Learning to Fly in Seconds

Trained for 18s on a 2020 MacBook Pro (M1) using RLtools.

Trajectory tracking using a trained policy on a real Crazyflie (nano quadrotor).

Introduction

This repository contains the code for the paper Learning to Fly in Seconds. It allows to train end-to-end control policies using deep reinforcement learning. The training is done in simulation and is finished within seconds on a consumer-grade laptop. The trained policies generalize and can be deployed on real quadrotors:

The main dependency is the RLtools deep reinforcement learning library.

Instructions to run the code

Docker (isolated)

We provide a pre-built Docker image with a simple web interface that can be executed using a single command (given that Docker is already installed on your machine):

docker run -it --rm -p 8000:8000 arpllab/learning_to_fly

After the container is running, navigate to https://0.0.0.0:8000 and you should see something like (after starting the training):

Note that to make this Docker image compatible with a broad range of CPUs, some optimizations have been turned off.

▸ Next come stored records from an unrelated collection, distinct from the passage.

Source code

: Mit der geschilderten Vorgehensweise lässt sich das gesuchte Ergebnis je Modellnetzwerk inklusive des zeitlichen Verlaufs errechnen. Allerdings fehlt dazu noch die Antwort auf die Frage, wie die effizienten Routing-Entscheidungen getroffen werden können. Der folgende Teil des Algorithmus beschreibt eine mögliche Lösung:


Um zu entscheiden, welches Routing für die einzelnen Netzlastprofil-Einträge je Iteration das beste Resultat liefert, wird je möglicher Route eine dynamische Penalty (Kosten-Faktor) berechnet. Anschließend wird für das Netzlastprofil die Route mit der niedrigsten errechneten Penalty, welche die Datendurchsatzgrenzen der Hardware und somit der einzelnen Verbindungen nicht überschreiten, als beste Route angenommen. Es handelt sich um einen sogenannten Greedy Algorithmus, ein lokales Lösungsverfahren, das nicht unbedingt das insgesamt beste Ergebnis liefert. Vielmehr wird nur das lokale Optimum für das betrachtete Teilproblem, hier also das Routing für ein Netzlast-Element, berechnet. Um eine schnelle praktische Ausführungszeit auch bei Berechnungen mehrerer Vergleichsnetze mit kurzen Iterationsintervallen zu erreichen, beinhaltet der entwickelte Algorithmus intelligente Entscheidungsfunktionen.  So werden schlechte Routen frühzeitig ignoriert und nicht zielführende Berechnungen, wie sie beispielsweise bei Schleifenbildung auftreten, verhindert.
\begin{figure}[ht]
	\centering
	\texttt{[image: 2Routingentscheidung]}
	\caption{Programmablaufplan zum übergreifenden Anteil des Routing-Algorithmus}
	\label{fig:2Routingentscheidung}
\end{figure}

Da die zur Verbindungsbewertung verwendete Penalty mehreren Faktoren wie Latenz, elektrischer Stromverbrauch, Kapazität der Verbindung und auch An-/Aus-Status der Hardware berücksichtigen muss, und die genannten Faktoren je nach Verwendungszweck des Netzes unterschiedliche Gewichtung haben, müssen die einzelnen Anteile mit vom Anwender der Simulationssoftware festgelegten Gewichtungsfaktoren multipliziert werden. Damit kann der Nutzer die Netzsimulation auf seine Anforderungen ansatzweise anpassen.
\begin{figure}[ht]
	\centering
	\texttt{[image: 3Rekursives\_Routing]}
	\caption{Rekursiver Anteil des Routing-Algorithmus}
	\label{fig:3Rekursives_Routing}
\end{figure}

For full speed we recommend a Native installation.

Docker installation (isolated)

With the following instructions you can also easily build the Docker image yourself. If you want to run the code on bare metal jump Native installation.

First, install Docker on your machine. Then move to the original directory learning_to_fly and build the Docker image:

docker build -t arpllab/learning_to_fly .

If desired you can also build the container for building the firmware:

docker build -t arpllab/learning_to_fly_build_firmware -f Dockerfile_build_firmware .

After that you can run it using e.g.:

docker run -it --rm -p 8000:8000 arpllab/learning_to_fly

This will open the port 8000 for the UI of the training program and run it inside the container.

Navigate to https://0.0.0.0:8000 with your browser, and you should see something like in the screenshot above (after starting the training).

The training UI configuration does not log data by default. If you want to inspect the training data run:

docker run -it --rm -p 6006:6006 arpllab/learning_to_fly training_headless

Navigate to https://0.0.0.0:6006 with your browser to investigate the Tensorboard logs.

If you would like to benchmark the training speed you can use:

docker run -it --rm arpllab/learning_to_fly training_benchmark

This is the fastest configuration, without logging, UI, checkpointing etc.

Native installation

Clone this repository:

git clone https://github.com/arplaboratory/learning-to-fly learning_to_fly
cd learning_to_fly

Then instantiate the RLtools submodule:

git submodule update --init -- external/rl_tools
cd external/rl_tools

Then instantiate some dependencies of RLtools (for conveniences like checkpointing, Tensorboard logging, testing, etc.):

git submodule update --init -- external/cli11 external/highfive external/json/ external/tensorboard tests/lib/googletest/

Install dependencies on Ubuntu

sudo apt update && sudo apt install libhdf5-dev libopenblas-dev protobuf-compiler libprotobuf-dev libboost-all-dev

As an alternative to openblas you can also install Intel MKL which in our experience is significantly faster than OpenBLAS.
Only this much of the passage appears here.